Extracted information
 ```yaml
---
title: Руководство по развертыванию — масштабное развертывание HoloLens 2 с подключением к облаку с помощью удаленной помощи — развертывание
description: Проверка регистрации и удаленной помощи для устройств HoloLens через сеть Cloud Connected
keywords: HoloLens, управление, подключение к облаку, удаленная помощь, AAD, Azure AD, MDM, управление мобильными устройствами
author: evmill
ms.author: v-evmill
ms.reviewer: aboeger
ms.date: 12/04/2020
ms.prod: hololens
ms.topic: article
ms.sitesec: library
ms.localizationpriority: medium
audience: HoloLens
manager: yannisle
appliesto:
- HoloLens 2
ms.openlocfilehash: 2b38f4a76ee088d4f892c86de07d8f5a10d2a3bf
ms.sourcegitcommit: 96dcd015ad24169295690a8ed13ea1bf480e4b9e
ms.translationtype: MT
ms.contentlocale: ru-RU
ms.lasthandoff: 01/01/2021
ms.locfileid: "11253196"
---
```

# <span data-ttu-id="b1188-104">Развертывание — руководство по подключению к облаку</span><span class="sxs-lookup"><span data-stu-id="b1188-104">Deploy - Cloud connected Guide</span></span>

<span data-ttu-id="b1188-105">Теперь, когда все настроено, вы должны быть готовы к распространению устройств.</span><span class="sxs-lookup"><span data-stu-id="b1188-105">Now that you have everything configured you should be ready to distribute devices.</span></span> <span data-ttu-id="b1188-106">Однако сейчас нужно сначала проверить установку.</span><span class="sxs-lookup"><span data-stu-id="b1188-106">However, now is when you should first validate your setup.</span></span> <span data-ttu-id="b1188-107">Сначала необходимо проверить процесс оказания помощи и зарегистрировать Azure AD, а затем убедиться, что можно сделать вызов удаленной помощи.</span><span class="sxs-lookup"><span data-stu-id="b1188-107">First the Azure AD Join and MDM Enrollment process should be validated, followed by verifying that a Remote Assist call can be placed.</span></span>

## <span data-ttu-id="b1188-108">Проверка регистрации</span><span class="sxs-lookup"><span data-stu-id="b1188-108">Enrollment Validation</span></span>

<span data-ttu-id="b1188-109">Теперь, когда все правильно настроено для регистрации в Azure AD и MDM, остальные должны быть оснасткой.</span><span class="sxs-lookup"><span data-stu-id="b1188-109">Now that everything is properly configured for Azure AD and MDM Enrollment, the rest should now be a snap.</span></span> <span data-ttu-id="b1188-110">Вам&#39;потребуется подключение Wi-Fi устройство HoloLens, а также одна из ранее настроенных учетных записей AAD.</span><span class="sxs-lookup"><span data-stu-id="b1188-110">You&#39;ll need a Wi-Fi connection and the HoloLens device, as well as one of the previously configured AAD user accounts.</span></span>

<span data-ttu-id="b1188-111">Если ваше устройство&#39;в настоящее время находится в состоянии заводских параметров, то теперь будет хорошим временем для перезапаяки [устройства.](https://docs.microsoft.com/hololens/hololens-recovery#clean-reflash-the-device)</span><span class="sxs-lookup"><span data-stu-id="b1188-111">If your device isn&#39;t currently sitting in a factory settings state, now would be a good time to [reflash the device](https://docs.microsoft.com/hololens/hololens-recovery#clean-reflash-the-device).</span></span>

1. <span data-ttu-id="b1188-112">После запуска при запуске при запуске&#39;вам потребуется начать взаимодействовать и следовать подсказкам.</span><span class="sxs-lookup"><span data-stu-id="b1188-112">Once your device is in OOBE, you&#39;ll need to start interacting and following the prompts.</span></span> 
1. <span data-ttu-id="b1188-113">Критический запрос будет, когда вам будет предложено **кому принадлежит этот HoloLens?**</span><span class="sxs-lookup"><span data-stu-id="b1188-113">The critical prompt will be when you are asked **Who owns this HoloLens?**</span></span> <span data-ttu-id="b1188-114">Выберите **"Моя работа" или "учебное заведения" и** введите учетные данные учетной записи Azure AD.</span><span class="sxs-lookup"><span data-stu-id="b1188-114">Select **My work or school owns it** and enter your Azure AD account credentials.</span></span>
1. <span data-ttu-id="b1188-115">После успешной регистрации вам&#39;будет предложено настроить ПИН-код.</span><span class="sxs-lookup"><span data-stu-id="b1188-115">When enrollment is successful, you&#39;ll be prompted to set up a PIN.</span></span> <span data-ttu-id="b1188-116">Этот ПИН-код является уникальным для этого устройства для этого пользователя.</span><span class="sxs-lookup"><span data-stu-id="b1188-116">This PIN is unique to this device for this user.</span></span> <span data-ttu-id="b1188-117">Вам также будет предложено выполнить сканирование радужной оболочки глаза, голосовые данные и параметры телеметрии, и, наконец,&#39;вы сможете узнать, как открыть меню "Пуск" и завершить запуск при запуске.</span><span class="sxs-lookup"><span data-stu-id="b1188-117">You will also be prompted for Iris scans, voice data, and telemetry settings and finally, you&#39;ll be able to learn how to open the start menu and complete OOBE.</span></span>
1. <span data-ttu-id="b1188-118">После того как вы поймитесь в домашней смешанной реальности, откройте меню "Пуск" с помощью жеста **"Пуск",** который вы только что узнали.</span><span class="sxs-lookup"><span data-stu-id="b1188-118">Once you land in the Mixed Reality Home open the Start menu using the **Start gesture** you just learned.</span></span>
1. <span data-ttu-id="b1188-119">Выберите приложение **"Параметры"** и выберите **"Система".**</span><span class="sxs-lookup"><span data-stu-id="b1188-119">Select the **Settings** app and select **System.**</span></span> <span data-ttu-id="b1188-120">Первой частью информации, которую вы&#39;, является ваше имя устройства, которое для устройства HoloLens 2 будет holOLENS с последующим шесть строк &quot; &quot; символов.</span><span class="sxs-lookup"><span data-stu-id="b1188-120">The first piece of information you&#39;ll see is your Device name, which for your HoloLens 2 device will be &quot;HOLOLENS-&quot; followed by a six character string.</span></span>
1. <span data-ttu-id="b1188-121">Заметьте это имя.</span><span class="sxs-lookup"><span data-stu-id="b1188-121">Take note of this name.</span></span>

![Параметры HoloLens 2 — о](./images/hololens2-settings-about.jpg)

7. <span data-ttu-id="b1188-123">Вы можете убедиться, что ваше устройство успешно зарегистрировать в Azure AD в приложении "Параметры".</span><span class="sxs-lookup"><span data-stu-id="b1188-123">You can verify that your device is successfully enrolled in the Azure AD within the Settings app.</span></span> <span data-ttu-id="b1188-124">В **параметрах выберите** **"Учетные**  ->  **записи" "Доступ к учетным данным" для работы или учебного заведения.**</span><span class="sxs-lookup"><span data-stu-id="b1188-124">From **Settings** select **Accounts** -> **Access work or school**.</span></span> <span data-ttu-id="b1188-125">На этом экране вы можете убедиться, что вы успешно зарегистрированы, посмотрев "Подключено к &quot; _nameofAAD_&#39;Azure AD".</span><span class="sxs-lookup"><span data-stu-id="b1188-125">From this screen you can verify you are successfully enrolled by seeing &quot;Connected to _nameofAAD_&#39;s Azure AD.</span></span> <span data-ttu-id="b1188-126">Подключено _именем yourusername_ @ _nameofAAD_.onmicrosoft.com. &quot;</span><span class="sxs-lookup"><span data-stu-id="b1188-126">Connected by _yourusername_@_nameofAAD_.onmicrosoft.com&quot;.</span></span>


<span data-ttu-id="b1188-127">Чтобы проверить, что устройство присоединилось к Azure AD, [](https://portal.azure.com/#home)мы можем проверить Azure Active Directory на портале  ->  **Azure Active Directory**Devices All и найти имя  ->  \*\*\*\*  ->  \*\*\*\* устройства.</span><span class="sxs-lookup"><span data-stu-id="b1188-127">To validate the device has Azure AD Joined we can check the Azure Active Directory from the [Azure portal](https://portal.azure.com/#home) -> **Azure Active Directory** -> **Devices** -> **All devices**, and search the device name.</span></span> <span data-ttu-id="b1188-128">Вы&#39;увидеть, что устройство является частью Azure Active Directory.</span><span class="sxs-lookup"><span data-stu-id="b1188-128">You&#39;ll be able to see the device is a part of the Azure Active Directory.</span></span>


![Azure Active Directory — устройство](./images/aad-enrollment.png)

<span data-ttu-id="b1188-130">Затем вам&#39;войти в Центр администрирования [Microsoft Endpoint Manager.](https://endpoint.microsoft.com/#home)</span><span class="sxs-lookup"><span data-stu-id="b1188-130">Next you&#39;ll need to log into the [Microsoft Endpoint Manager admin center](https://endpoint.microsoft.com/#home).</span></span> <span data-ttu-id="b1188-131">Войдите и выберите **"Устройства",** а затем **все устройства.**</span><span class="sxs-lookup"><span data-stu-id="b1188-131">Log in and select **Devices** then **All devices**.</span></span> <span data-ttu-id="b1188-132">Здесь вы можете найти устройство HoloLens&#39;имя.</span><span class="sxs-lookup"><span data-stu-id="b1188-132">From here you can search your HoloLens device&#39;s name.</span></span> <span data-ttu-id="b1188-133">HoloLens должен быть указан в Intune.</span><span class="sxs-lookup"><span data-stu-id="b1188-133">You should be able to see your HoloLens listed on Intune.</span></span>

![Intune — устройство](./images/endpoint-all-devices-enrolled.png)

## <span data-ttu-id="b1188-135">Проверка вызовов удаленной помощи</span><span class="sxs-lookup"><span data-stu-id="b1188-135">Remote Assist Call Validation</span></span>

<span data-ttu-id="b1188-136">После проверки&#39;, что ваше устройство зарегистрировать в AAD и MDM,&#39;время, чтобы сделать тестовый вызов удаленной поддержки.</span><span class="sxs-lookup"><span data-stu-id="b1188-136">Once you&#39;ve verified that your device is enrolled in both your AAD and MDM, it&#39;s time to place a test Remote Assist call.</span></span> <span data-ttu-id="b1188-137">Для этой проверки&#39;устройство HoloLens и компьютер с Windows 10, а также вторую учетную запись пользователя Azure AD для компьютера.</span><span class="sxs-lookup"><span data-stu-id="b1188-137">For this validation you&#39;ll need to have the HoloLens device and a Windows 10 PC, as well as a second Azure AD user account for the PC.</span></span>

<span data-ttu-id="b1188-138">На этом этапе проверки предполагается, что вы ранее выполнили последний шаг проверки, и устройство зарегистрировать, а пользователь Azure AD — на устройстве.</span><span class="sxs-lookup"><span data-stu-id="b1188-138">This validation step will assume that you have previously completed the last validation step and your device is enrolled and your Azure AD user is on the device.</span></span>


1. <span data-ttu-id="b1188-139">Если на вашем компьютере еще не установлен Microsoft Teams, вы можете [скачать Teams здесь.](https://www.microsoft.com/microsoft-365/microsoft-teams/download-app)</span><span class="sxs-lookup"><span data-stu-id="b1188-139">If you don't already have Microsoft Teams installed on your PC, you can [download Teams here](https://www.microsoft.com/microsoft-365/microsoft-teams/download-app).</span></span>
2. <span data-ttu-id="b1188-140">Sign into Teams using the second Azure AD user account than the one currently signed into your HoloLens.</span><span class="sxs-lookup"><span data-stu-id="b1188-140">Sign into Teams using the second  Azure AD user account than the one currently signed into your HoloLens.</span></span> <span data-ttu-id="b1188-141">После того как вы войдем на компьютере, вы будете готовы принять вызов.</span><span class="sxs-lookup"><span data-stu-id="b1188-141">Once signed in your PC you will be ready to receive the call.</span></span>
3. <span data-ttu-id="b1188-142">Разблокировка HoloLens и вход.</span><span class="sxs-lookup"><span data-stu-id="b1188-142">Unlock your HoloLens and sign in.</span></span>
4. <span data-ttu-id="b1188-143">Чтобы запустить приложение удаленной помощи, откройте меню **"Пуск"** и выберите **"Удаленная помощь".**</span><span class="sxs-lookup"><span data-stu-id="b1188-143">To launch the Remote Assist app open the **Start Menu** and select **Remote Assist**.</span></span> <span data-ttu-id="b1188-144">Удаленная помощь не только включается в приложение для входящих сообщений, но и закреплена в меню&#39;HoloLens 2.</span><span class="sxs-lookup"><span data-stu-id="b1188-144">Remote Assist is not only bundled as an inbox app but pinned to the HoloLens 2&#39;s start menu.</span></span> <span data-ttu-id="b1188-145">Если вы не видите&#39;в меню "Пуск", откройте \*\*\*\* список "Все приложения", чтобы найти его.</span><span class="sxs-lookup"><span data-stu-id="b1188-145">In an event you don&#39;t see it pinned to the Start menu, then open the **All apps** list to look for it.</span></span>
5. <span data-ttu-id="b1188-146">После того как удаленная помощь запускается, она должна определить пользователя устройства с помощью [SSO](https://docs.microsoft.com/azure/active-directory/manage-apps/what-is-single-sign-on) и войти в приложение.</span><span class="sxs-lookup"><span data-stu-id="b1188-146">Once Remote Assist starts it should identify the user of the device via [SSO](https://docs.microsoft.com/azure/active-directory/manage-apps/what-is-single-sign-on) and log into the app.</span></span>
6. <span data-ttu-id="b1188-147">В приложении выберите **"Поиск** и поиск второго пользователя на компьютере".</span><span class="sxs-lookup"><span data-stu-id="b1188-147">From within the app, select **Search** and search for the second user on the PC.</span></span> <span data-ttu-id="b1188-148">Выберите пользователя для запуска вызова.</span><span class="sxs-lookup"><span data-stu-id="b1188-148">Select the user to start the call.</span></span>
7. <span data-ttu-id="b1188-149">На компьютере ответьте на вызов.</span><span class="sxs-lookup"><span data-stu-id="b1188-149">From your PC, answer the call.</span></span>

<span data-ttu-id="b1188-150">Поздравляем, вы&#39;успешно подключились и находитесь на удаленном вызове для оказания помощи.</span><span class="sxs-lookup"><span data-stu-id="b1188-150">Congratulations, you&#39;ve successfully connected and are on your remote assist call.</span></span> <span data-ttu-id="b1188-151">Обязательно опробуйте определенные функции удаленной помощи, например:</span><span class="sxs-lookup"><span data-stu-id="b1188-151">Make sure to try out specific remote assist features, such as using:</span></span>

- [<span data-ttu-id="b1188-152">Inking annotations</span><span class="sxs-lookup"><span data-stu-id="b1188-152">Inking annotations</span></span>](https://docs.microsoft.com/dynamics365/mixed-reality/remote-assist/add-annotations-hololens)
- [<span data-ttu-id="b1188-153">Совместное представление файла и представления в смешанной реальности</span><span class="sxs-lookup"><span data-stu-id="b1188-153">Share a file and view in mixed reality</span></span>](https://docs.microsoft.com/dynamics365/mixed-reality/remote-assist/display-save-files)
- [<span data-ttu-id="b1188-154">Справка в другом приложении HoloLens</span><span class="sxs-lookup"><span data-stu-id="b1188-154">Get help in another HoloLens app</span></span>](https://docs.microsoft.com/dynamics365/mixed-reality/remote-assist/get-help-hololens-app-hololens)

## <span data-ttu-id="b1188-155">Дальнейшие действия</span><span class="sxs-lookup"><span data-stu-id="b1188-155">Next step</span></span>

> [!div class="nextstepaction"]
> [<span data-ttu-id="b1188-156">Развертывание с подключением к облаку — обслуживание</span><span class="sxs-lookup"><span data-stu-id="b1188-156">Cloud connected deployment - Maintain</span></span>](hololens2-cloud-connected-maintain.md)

What is expected
Out of the records above, pull each line containing the word "Проверка".

Written answer
description: Проверка регистрации и удаленной помощи для устройств HoloLens через сеть Cloud Connected
## <span data-ttu-id="b1188-108">Проверка регистрации</span><span class="sxs-lookup"><span data-stu-id="b1188-108">Enrollment Validation</span></span>
## <span data-ttu-id="b1188-135">Проверка вызовов удаленной помощи</span><span class="sxs-lookup"><span data-stu-id="b1188-135">Remote Assist Call Validation</span></span>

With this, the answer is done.